What Happens When You Die?

Two essential things happen when a conscious organism dies:

  • The organism’s brain stops working, as a result of either a direct injury to the brain or a lack of oxygen to the brain.
  • The consciousness that is associated with the working brain disappears.

But What Happens to You When You Die?

What most people mean when they ask, ‘what happens when you die?’ is ‘where do you — the thinking you — go?’

There is a common misunderstanding about consciousness: that it exists apart from the workings of the brain. There is no reason to believe that consciousness — or awareness, or thinking — is anything other than an aspect of the electro-chemical activity within the brain.

Although the detailed workings of the brain are poorly understood, it has been obvious for a long time that the functioning brain produces consciousness:

  • Damage to particular areas of the brain results in predictable changes to specific aspects of consciousness and personality.
  • Memory, the one essential aspect of consciousness, is clearly related to the physical structure of the brain. This is especially obvious in the growing and then declining strength of memory as the organism ages.
  • There is no credible evidence that any aspect of consciousness reflects anything other than physical experience.

Where Does the Noise Go?

A good — though imperfect — analogy would be to ask where the noise of a car engine goes when you switch off the engine. You get into the car; you put the key in the ignition and start the engine; and the noise appears. The noise is obviously an aspect of the workings of the engine: the metal parts rubbing against each other, the explosions in the pistons, the gases passing through the exhaust system, and so on.

Asking where you go when you die is like asking where the engine noise goes when you switch off the engine. The noise was there, then it wasn’t there. So it must be somewhere else!

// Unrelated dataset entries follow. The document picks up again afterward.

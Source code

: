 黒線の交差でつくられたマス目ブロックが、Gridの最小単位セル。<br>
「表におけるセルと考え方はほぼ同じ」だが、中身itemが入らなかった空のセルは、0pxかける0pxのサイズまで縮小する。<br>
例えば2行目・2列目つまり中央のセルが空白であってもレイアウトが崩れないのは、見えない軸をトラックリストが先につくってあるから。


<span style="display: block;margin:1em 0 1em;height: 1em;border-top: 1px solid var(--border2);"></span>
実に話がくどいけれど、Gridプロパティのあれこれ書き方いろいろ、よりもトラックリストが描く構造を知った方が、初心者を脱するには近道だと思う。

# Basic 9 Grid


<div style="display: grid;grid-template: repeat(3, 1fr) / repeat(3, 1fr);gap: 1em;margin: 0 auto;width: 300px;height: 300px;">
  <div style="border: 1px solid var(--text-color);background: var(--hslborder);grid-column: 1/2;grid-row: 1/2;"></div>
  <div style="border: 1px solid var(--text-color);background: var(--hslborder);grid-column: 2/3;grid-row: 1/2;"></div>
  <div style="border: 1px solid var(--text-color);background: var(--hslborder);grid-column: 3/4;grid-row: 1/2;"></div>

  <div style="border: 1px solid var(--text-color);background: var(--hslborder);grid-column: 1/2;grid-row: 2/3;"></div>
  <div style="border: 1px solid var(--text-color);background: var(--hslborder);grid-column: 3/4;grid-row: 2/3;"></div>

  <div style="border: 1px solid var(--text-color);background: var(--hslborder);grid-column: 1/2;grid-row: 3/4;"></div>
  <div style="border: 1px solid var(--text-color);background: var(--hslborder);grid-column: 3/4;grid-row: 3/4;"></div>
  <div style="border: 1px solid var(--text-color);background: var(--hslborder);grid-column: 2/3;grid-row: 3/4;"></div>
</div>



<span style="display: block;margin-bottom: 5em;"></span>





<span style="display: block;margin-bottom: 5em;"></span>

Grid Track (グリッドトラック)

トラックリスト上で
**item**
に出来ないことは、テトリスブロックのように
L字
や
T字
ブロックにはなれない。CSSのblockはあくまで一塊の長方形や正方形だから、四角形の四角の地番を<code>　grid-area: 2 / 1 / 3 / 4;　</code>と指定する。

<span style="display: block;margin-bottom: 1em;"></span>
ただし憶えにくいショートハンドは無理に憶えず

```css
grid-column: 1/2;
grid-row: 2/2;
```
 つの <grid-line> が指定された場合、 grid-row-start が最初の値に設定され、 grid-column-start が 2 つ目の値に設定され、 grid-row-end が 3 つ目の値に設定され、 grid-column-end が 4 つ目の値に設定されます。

Of course, it’s the wrong question. The noise is nowhere when you switch off the engine, just as it was nowhere before you switched on the engine. Just because it existed at one point in time, does not mean that it existed at an earlier or later point in time. Everything we know about car engines tells us that there is nothing to the engine noise except what is happening to the physical components of the car.

Even the simplest animal brain, let alone a normal adult human brain, is a vastly more complex machine than a car engine, and it works in a quite different way. But as with the noise of a car engine, there is no reason to believe that consciousness — the intangible thing that all self-conscious beings think of as themselves — is something that exists separately from the workings of the brain.

One of Many Brief Permutations

When your brain ceases to function, you — a unit of subjective experience and memory — vanish. The physical components of your body will be dispersed and reorganised in innumerable different permutations over the aeons after your death, but those permutations that resulted briefly in that unit of subjective experience and memory known as you will have disappeared for good.